Begin at the line containing "But where is" in the data below and go on through the line containing "from the innovative", repeating each line exactly; include both ends and no other line.

[Stored data entries]
────────────────

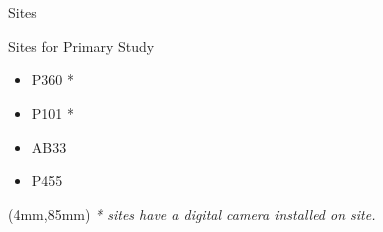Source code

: \documentclass{beamer}
\newenvironment{reference}[2]{%
  \begin{textblock*}{\textwidth}(#1,#2) 
      \footnotesize\it\bgroup\color{red!50!black}}{\egroup\end{textblock*}}
\begin{document}
\section[Sites]{}
\begin{frame}{Sites}

Sites for Primary Study
\begin{itemize}
  \item P360 *
  \item P101 *
  \item AB33
  \item P455
\end{itemize}

   \begin{reference}{4mm}{85mm}
     * sites have a digital camera installed on site.
   \end{reference} 
 
\end{frame}
\end{document}
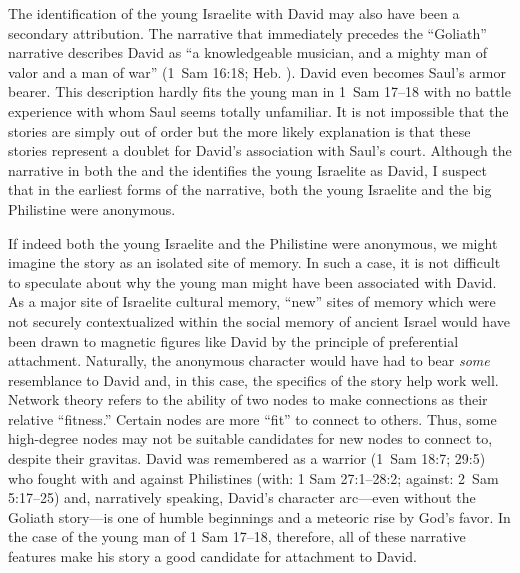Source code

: The identification of the young Israelite with David may also have been a secondary attribution. The narrative that immediately precedes the ``Goliath'' narrative describes David as ``a knowledgeable musician, and a mighty man of valor and a man of war'' (1~Sam 16:18; Heb. ).  David even becomes Saul's armor bearer. This description hardly fits the young man in 1~Sam 17--18 with no battle experience with whom Saul seems totally unfamiliar.%
    \autocite[70--71]{mckenzie2000}
It is not impossible that the stories are simply out of order but the more likely explanation is that these stories represent a doublet for David's association with Saul's court. Although the narrative in both the \mt and the \lxx identifies the young Israelite as David, I suspect that in the earliest forms of the narrative, both the young Israelite and the big Philistine were anonymous.

If indeed both the young Israelite and the Philistine were anonymous, we might imagine the story as an isolated site of memory. In such a case, it is not difficult to speculate about why the young man might have been associated with David. As a major site of Israelite cultural memory, ``new'' sites of memory which were not securely contextualized within the social memory of ancient Israel would have been drawn to magnetic figures like David by the principle of preferential attachment. Naturally, the anonymous character would have had to bear \emph{some} resemblance to David and, in this case, the specifics of the story help work well. Network theory refers to the ability of two nodes to make connections as their relative ``fitness.'' Certain nodes are more ``fit'' to connect to others. Thus, some high-degree nodes may not be suitable candidates for new nodes to connect to, despite their gravitas.%
    \autocite[114]{caldarelli2007}
David was remembered as a warrior (1~Sam 18:7; 29:5) who fought with and against Philistines (with: 1 Sam 27:1--28:2; against: 2~Sam 5:17--25) and, narratively speaking, David's character arc---even without the Goliath story---is one of humble beginnings and a meteoric rise by God's favor. In the case of the young man of 1 Sam 17--18, therefore, all of these narrative features make his story a good candidate for attachment to David. 
    
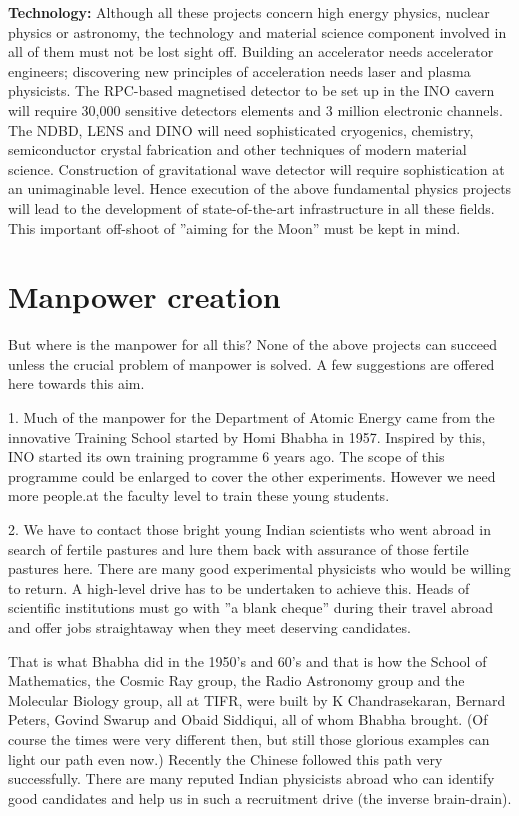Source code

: \textbf{Technology:} Although all these projects concern high energy physics,
nuclear physics or astronomy, the technology and material science component
involved in all of them must not be lost sight off. Building an accelerator
needs accelerator engineers; discovering new principles of acceleration needs
laser and plasma physicists. The RPC-based magnetised detector to be set
up in the INO cavern will require 30,000 sensitive detectors elements and 3
million electronic channels. The NDBD, LENS and DINO will need sophisticated cryogenics, chemistry, semiconductor crystal fabrication and other
techniques of modern material science. Construction of gravitational wave
detector will require sophistication at an unimaginable level. Hence execution of the above fundamental physics projects will lead to the development
of state-of-the-art infrastructure in all these fields. This important off-shoot
of ”aiming for the Moon” must be kept in mind. 


\vspace{-.3cm}

\section*{Manpower creation} 


But where is the manpower for all this? None of the above projects can
succeed unless the crucial problem of manpower is solved. A few suggestions
are offered here towards this aim. 

1. Much of the manpower for the Department of Atomic Energy came
from the innovative Training School started by Homi Bhabha in 1957. Inspired by this, INO started its own training programme 6 years ago. The
scope of this programme could be enlarged to cover the other experiments.
However we need more people.at the faculty level to train these young students. 

2. We have to contact those bright young Indian scientists who went
abroad in search of fertile pastures and lure them back with assurance of
those fertile pastures here. There are many good experimental physicists who
would be willing to return. A high-level drive has to be undertaken to achieve
this. Heads of scientific institutions must go with ”a blank cheque” during
their travel abroad and offer jobs straightaway when they meet deserving
candidates. 


That is what Bhabha did in the 1950’s and 60’s and that is how the School
of Mathematics, the Cosmic Ray group, the Radio Astronomy group and the
Molecular Biology group, all at TIFR, were built by K Chandrasekaran, Bernard Peters, Govind Swarup and Obaid Siddiqui, all of whom Bhabha
brought. (Of course the times were very different then, but still those glorious
examples can light our path even now.) Recently the Chinese followed this
path very successfully. There are many reputed Indian physicists abroad who
can identify good candidates and help us in such a recruitment drive (the
inverse brain-drain). 


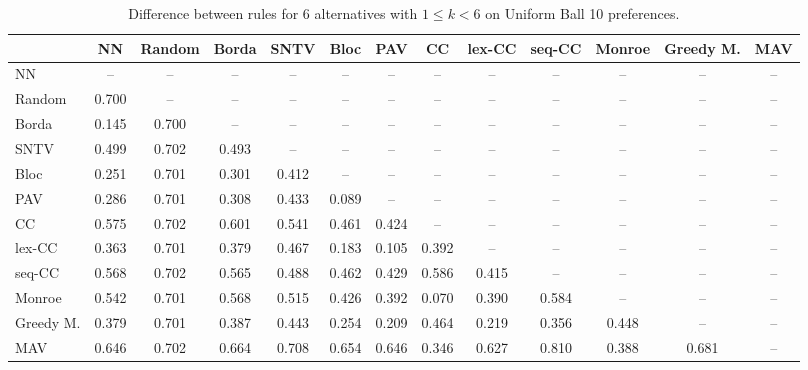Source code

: 
\begin{table*}[h!]
\centering
\begin{tabular}{lcccccccccccc}
\toprule
 & NN & Random & Borda & SNTV & Bloc & PAV & CC & lex-CC & seq-CC & Monroe & Greedy M. & MAV \\
\midrule
NN & -- & -- & -- & -- & -- & -- & -- & -- & -- & -- & -- & -- \\
Random & 0.700 & -- & -- & -- & -- & -- & -- & -- & -- & -- & -- & -- \\
Borda & 0.145 & 0.700 & -- & -- & -- & -- & -- & -- & -- & -- & -- & -- \\
SNTV & 0.499 & 0.702 & 0.493 & -- & -- & -- & -- & -- & -- & -- & -- & -- \\
Bloc & 0.251 & 0.701 & 0.301 & 0.412 & -- & -- & -- & -- & -- & -- & -- & -- \\
PAV & 0.286 & 0.701 & 0.308 & 0.433 & 0.089 & -- & -- & -- & -- & -- & -- & -- \\
CC & 0.575 & 0.702 & 0.601 & 0.541 & 0.461 & 0.424 & -- & -- & -- & -- & -- & -- \\
lex-CC & 0.363 & 0.701 & 0.379 & 0.467 & 0.183 & 0.105 & 0.392 & -- & -- & -- & -- & -- \\
seq-CC & 0.568 & 0.702 & 0.565 & 0.488 & 0.462 & 0.429 & 0.586 & 0.415 & -- & -- & -- & -- \\
Monroe & 0.542 & 0.701 & 0.568 & 0.515 & 0.426 & 0.392 & 0.070 & 0.390 & 0.584 & -- & -- & -- \\
Greedy M. & 0.379 & 0.701 & 0.387 & 0.443 & 0.254 & 0.209 & 0.464 & 0.219 & 0.356 & 0.448 & -- & -- \\
MAV & 0.646 & 0.702 & 0.664 & 0.708 & 0.654 & 0.646 & 0.346 & 0.627 & 0.810 & 0.388 & 0.681 & -- \\
\bottomrule
\end{tabular}

\caption{Difference between rules for 6 alternatives with $1 \leq k < 6$ on Uniform Ball 10 preferences.}
\end{table*}
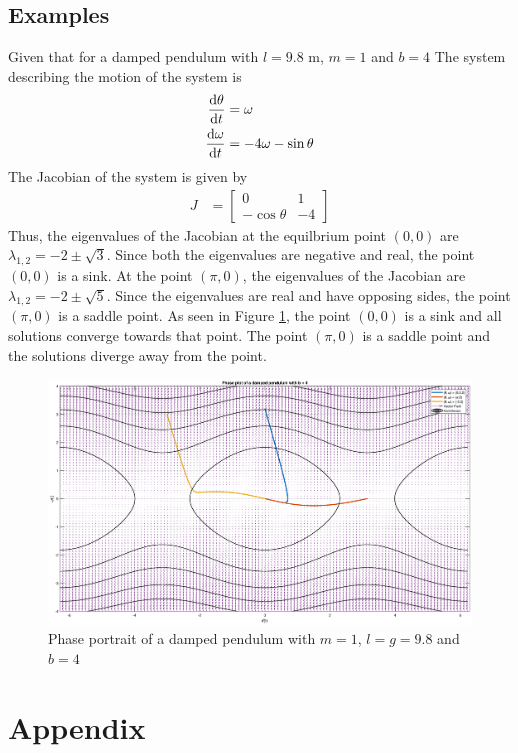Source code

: \documentclass[11pt,1in]{article}
\newenvironment{Example}[2][Example]{\begin{trivlist}
		\item[\hskip \labelsep {\bfseries #1}\hskip \labelsep {\bfseries #2.}]}{\end{trivlist}}
\begin{document}
\subsection{Examples}
\begin{Example}{1}
	\cite[pp. 528]{diff_eq}
	Given that for a damped pendulum with $l = 9.8$ \si{\meter}, $m = 1$ and $b  =  4$
	The system describing the motion of the system is 
	\begin{align*}
	\derivative{\theta}{t} &= \omega \\
	\derivative{\omega}{t} &= - 4\omega - \sin\theta
	\end{align*}
	The Jacobian of the system is given by 
	\begin{align*}
	J &= \begin{bmatrix}
	0 & 1 \\
	-\cos\theta & -4 
	\end{bmatrix}
	\end{align*}
	Thus, the eigenvalues of the Jacobian at the equilbrium point $(0,0)$ are $\lambda_{1,2} = -2 \pm \sqrt{3}$. Since both the eigenvalues are negative and real, the point $(0,0)$ is a sink. At the point $(\pi, 0)$, the eigenvalues of the Jacobian are $\lambda_{1,2} = -2 \pm \sqrt{5}$. Since the eigenvalues are real and have opposing sides, the point $(\pi,0)$ is a saddle point. As seen in Figure \ref{fig:example_damped_pendulum}, the point $(0,0)$ is a sink and all solutions converge towards that point. The point $(\pi, 0)$ is a saddle point and the solutions diverge away from the point. 
	\begin{figure}[H]
		\centering
		\includegraphics[trim={2in 0 1.5in 0}, width=\linewidth]{Figures/example_damped_pendulum}
		\caption{Phase portrait of a damped pendulum with $m = 1$, $l = g = 9.8$ and $b = 4$}
		\label{fig:example_damped_pendulum}
	\end{figure}
\end{Example}
\section{Appendix}



\end{document}
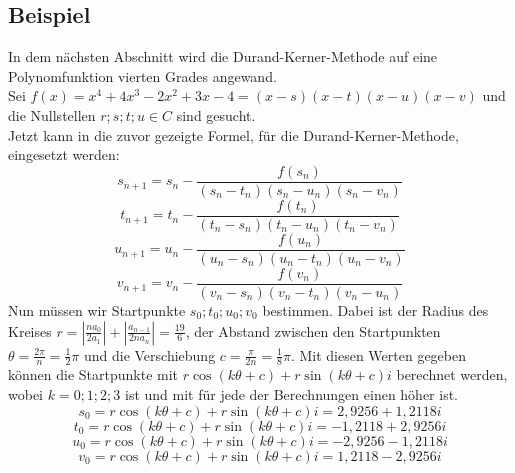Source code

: \documentclass[12pt]{article}
\begin{document}
    \subsection{Beispiel}
        In dem nächsten Abschnitt wird die Durand-Kerner-Methode auf eine Polynomfunktion vierten Grades angewand. \\
        Sei $f(x) = x^4 + 4x^3 - 2x^2 + 3x - 4 = (x-s)(x-t)(x-u)(x-v)$ und die Nullstellen $r;s;t;u \in C$ sind gesucht. \\
        Jetzt kann in die zuvor gezeigte Formel, für die Durand-Kerner-Methode, eingesetzt werden:
        \begin{displaymath}
            s_{n+1} = s_n-\frac{f(s_n)}{(s_n-t_n)(s_n-u_n)(s_n-v_n)}
        \end{displaymath}
        \begin{displaymath}
            t_{n+1} = t_n-\frac{f(t_n)}{(t_n-s_n)(t_n-u_n)(t_n-v_n)}
        \end{displaymath}
        \begin{displaymath}
            u_{n+1} = u_n-\frac{f(u_n)}{(u_n-s_n)(u_n-t_n)(u_n-v_n)}
        \end{displaymath}
        \begin{displaymath}
            v_{n+1} = v_n-\frac{f(v_n)}{(v_n-s_n)(v_n-t_n)(v_n-u_n)}
        \end{displaymath}
        Nun müssen wir Startpunkte $s_0;t_0;u_0;v_0$ bestimmen. Dabei ist der Radius des Kreises $r = |\frac{na_0}{2a_1}| + |\frac{a_{n-1}}{2na_n}| = \frac{19}{6}$, der Abstand zwischen den Startpunkten $\theta = \frac{2\pi}{n} = \frac{1}{2}\pi$ und die Verschiebung $c = \frac{\pi}{2n} = \frac{1}{8}\pi$. Mit diesen Werten gegeben können die Startpunkte mit $r \cos(k\theta+c) + r \sin(k\theta+c)i$ berechnet werden, wobei $k = {0;1;2;3}$ ist und mit für jede der Berechnungen einen höher ist.
        \begin{displaymath}
            s_0 = r \cos(k\theta+c) + r \sin(k\theta+c)i = 2,9256 + 1,2118i
        \end{displaymath}
        \begin{displaymath}
            t_0 = r \cos(k\theta+c) + r \sin(k\theta+c)i = -1,2118 + 2,9256i
        \end{displaymath}
        \begin{displaymath}
            u_0 = r \cos(k\theta+c) + r \sin(k\theta+c)i = -2,9256 - 1,2118i
        \end{displaymath}
        \begin{displaymath}
            v_0 = r \cos(k\theta+c) + r \sin(k\theta+c)i = 1,2118 - 2,9256i
        \end{displaymath}
\end{document}
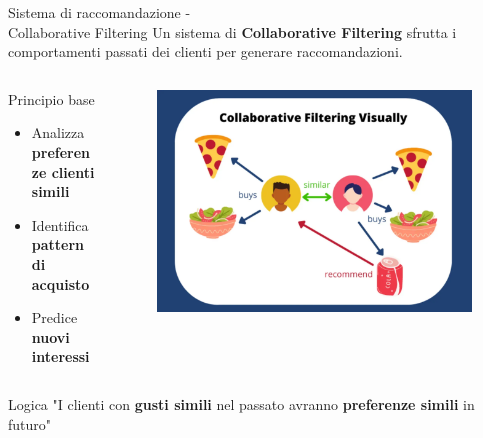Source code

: \documentclass{beamer}
\begin{document}
	\begin{frame}{Sistema di raccomandazione -\\ Collaborative Filtering}
		Un sistema di \textbf{Collaborative Filtering} sfrutta i comportamenti passati dei clienti per generare raccomandazioni.

		\begin{columns}
			\begin{column}{0.6\textwidth}
				\begin{block}{Principio base}
					\begin{itemize}
						\item Analizza \textbf{preferenze clienti simili}
						\item Identifica \textbf{pattern di acquisto}
						\item Predice \textbf{nuovi interessi}
					\end{itemize}
				\end{block}
			\end{column}
			\begin{column}{0.38\textwidth}
				\begin{figure}
					\centering
					\includegraphics[width=\textwidth]{Collaborative-Filtering.png}
				\end{figure}
			\end{column}
		\end{columns}

		\begin{alertblock}{Logica}
			"I clienti con \textbf{gusti simili} nel passato avranno \textbf{preferenze simili} in futuro"
		\end{alertblock}
	\end{frame}
\end{document}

────────────────

• **Answer to this problem**
But where is the manpower for all this? None of the above projects can
succeed unless the crucial problem of manpower is solved. A few suggestions
are offered here towards this aim. 

1. Much of the manpower for the Department of Atomic Energy came
from the innovative Training School started by Homi Bhabha in 1957. Inspired by this, INO started its own training programme 6 years ago. The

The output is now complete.